LTPL : Loki Text Processing Language Manual
Table of Contents
1 Introduction
1.1 What Is This Exactly ?
LTPL is a declaritive text processing and manipulation utility that specializes in making common text processing tasks as easily and tersely as possible.
1.2 Who Is This For ?
This is a tool mainly for programmers and users who require ridgit formated text output. Specifically targeting those who would traditionally use awk to do so.
1.3 Why Does This Exist ?
I wanted a utility for text processing that was more flexible than Sed but more tearse than awk that that didnt contain the C-isms that was carried over as bagage from the Bell Labs Unix style thought process when designing awk.
1.4 What This Tool Is
1.4.1 It is a Utility For Text Manipulation
LTPL is more a utility along the lines of sed and awk than an actual language you would write in a file. It ment to be embedded in bash scripts and to be used either along side or be more versitle than more traditional tools.
1.5 What This Tool Is Not
1.5.1 It Is Not Complete Replacement For Awk.
I am only comparing my language periodically to awk as the closest parallel of the language that exists and is in relitive popular use today. I am aware that awk is a more traditional language with a much more familar syntax that is ment to write programs and scripts that may be run from a file or piped in from another program. however the purpose of LTPL is explicitly for reading in and displaying data.

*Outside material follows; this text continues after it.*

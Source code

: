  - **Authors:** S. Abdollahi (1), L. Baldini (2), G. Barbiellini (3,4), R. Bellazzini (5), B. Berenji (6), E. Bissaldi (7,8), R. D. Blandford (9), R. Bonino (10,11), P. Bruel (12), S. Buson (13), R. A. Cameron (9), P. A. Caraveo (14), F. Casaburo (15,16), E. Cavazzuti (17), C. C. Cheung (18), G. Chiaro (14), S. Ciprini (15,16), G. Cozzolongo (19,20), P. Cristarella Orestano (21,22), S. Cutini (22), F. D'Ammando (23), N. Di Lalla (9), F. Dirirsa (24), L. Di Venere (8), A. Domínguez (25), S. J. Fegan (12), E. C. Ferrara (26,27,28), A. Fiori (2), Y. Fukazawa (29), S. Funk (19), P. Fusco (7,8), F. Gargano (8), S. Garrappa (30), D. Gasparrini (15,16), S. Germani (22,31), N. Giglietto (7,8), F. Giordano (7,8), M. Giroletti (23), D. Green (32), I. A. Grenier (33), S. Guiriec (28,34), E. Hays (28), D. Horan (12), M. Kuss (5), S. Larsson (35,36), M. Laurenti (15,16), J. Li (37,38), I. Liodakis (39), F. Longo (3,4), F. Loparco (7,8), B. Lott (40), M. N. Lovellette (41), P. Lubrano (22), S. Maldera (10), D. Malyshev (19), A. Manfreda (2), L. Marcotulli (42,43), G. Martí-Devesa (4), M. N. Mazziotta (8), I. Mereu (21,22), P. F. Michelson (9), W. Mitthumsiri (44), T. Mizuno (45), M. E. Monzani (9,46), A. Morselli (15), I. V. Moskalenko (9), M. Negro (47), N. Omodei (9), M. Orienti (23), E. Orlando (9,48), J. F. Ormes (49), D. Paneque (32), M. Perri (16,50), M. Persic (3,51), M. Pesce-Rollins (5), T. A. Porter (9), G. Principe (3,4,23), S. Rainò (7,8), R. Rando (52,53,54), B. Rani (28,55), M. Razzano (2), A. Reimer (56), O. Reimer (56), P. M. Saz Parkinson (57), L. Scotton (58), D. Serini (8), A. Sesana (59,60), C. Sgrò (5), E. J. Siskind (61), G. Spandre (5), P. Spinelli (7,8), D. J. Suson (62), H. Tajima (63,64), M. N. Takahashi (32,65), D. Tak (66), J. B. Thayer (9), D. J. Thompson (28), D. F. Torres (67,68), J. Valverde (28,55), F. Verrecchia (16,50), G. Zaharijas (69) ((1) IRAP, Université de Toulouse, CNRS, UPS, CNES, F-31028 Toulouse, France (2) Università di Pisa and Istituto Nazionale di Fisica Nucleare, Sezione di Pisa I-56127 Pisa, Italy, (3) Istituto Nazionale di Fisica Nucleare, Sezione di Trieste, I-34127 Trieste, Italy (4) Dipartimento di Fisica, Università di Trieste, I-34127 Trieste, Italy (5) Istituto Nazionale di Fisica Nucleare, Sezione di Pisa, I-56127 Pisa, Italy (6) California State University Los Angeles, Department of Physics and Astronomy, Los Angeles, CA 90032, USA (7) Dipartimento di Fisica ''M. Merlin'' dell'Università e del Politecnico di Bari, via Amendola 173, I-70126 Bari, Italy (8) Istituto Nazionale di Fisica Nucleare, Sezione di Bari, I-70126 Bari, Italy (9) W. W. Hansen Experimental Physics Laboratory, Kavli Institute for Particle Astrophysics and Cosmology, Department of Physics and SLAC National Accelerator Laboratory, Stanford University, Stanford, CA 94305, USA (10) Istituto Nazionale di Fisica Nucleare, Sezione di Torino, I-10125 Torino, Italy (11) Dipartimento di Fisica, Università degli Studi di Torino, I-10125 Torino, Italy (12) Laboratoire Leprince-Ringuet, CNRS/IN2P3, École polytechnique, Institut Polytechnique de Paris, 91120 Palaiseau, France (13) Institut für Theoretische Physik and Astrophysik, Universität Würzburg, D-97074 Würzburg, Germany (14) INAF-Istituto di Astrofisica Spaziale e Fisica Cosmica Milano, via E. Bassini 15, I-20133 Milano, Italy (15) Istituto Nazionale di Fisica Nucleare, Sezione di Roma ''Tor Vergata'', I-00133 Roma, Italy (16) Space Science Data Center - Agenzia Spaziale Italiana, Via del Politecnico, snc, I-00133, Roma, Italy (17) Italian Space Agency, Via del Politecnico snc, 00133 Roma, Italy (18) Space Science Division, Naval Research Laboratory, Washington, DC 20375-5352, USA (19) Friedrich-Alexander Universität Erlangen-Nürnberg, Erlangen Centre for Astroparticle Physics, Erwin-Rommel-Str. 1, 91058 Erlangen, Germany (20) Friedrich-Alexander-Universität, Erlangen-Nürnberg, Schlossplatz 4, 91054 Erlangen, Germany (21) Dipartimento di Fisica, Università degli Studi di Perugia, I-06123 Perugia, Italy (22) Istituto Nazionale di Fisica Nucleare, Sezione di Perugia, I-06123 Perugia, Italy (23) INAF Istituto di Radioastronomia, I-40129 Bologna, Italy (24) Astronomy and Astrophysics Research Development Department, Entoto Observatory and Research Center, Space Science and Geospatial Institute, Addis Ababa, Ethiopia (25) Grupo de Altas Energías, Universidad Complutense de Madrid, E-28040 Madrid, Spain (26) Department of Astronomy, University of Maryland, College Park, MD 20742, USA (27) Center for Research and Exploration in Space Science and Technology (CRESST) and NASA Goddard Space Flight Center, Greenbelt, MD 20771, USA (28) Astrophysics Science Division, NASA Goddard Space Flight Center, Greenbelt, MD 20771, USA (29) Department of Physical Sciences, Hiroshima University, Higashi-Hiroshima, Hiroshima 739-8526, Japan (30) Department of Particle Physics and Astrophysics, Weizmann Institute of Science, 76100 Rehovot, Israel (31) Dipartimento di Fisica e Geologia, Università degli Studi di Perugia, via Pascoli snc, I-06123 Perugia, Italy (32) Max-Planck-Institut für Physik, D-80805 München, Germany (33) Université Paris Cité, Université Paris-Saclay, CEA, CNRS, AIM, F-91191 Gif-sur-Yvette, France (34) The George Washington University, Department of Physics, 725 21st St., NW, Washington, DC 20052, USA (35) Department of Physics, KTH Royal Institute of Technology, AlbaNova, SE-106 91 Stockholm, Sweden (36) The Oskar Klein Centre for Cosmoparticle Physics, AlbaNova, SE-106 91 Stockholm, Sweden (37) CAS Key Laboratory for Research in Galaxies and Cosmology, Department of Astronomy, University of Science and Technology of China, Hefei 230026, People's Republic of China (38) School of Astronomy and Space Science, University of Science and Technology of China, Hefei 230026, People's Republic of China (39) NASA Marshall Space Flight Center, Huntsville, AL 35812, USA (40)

1.5.2 It Is Not A Scripting Language
This tool is not for all intensive purposes is not a scrihpting language nor should it ever be used as one. LTPL is a tearse and simple text processing utility and nothing more
1.6 Why The Cryptic Syntax
LTPL's syntax and grammar is very simple aiming and being simple to use in a terminal enviroment. With this consideration taken a APL or Regular expression like syntax was considerd appropriate for a speedy interactive usage that I was trying to achieve.
2 Essentals
There are four core concepts exibit themselves in LTPL. The language its self is rather simple which makes it a very powerful tool for parsing text.
- Reader Directives
- Actions
- Objects
- Regular Expressions
2.1 Reader Directives
2.1.1 What Is A Reader Directive
A Reader Directive is a command to the intepreter that directs the manner in which the input file will be parsed.
There are two main Reader Directive types in LTPL.
- Parsing Directives
- Range Specifiers
- Parsing Directives
Parsing Directives which controls how the file is able to be read. there are a variety of different ways text can be formatted. It is not always appropriate to read file left to right.

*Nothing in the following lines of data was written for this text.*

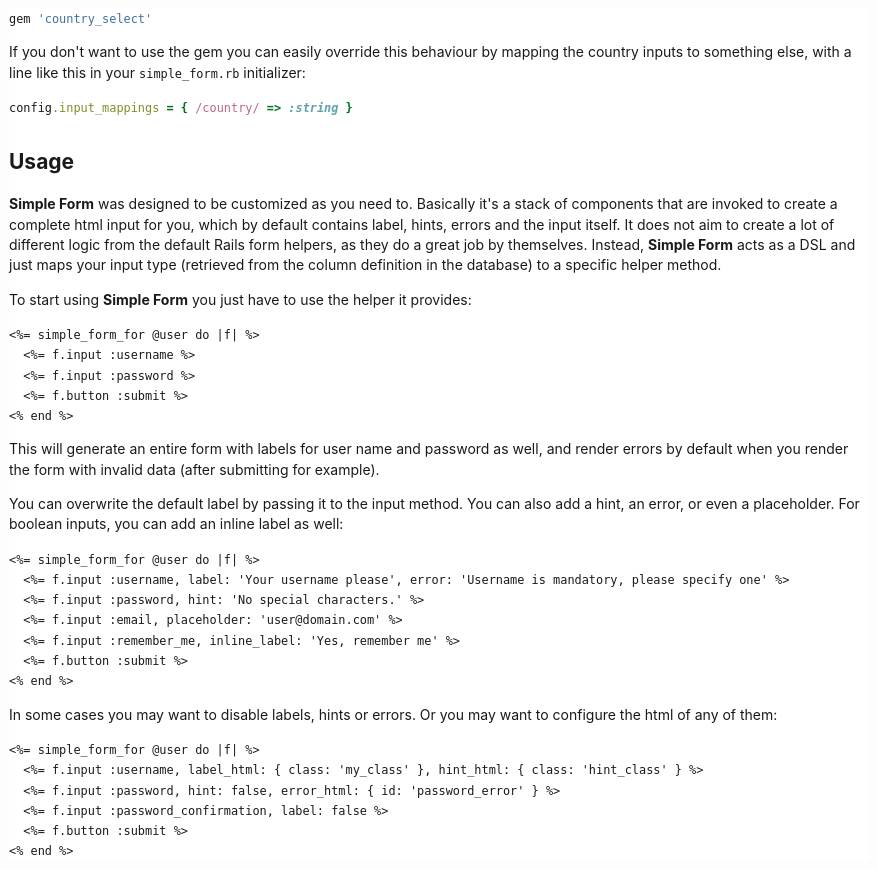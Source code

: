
 ```ruby
gem 'country_select'
```

If you don't want to use the gem you can easily override this behaviour by mapping the
country inputs to something else, with a line like this in your `simple_form.rb` initializer:

```ruby
config.input_mappings = { /country/ => :string }
```

## Usage

**Simple Form** was designed to be customized as you need to. Basically it's a stack of components that
are invoked to create a complete html input for you, which by default contains label, hints, errors
and the input itself. It does not aim to create a lot of different logic from the default Rails
form helpers, as they do a great job by themselves. Instead, **Simple Form** acts as a DSL and just
maps your input type (retrieved from the column definition in the database) to a specific helper method.

To start using **Simple Form** you just have to use the helper it provides:

```erb
<%= simple_form_for @user do |f| %>
  <%= f.input :username %>
  <%= f.input :password %>
  <%= f.button :submit %>
<% end %>
```

This will generate an entire form with labels for user name and password as well, and render errors
by default when you render the form with invalid data (after submitting for example).

You can overwrite the default label by passing it to the input method. You can also add a hint,
an error, or even a placeholder. For boolean inputs, you can add an inline label as well:

```erb
<%= simple_form_for @user do |f| %>
  <%= f.input :username, label: 'Your username please', error: 'Username is mandatory, please specify one' %>
  <%= f.input :password, hint: 'No special characters.' %>
  <%= f.input :email, placeholder: 'user@domain.com' %>
  <%= f.input :remember_me, inline_label: 'Yes, remember me' %>
  <%= f.button :submit %>
<% end %>
```

In some cases you may want to disable labels, hints or errors. Or you may want to configure the html
of any of them:

```erb
<%= simple_form_for @user do |f| %>
  <%= f.input :username, label_html: { class: 'my_class' }, hint_html: { class: 'hint_class' } %>
  <%= f.input :password, hint: false, error_html: { id: 'password_error' } %>
  <%= f.input :password_confirmation, label: false %>
  <%= f.button :submit %>
<% end %>
```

and yes im sorry ltpl is 1 indexed throught the language, but there is a very good reason
Reader Directives Parse Description $FS Default Starting Cursor Position == parse left to right " " Space (1,1) | | column by column "\n" Newline (1,1) ^| column by column "\n" Newline (1,n) -- Read a single line " " Space (1,n) <= read right to left " " Space (n,1) where n is the number of elements in that row or column
Here is an example on how reader directives can be used with some formated input
$ ls -l drwxr-xr-x 2 user user 4096 Jan 20 19:42 Desktop drwxr-xr-x 2 user user 4096 Feb 4 00:36 Documents drwxr-xr-x 3 user user 4096 Feb 6 23:16 Downloads drwxr-xr-x 2 user user 4096 Jan 20 19:42 Music drwxr-xr-x 2 user user 4096 Jan 20 19:42 Pictures drwxr-xr-x 2 user user 4096 Jan 20 19:42 Public drwxr-xr-x 2 user user 4096 Jan 20 19:42 Templates drwxr-xr-x 2 user user 4096 Jan 20 19:42 Videos $ ls -l | ltpl "==$5[*:1024][p]." Output: 4194304 4194304 4194304 4194304 4194304 4194304 4194304 4194304
where we are getting the 5th element and multiplying it by 1024 and printing the output
Another way to achieve the same behavior but more efficently would be to do
$ ls -l drwxr-xr-x 2 user user 4096 Jan 20 19:42 Desktop drwxr-xr-x 2 user user 4096 Feb 4 00:36 Documents drwxr-xr-x 3 user user 4096 Feb 6 23:16 Downloads drwxr-xr-x 2 user user 4096 Jan 20 19:42 Music drwxr-xr-x 2 user user 4096 Jan 20 19:42 Pictures drwxr-xr-x 2 user user 4096 Jan 20 19:42 Public drwxr-xr-x 2 user user 4096 Jan 20 19:42 Templates drwxr-xr-x 2 user user 4096 Jan 20 19:42 Videos $ ls -l | ltpl "||$5[*:1024][p]." 4194304 4194304 4194304 4194304 4194304 4194304 4194304 4194304
The only difference here from the example above is the way that the interpter reads the information. instead of reading every single field starting with drwxr-xr-2 and ending when we find $5 which in this case is 4096. we can get entire columns of text just by reading by column.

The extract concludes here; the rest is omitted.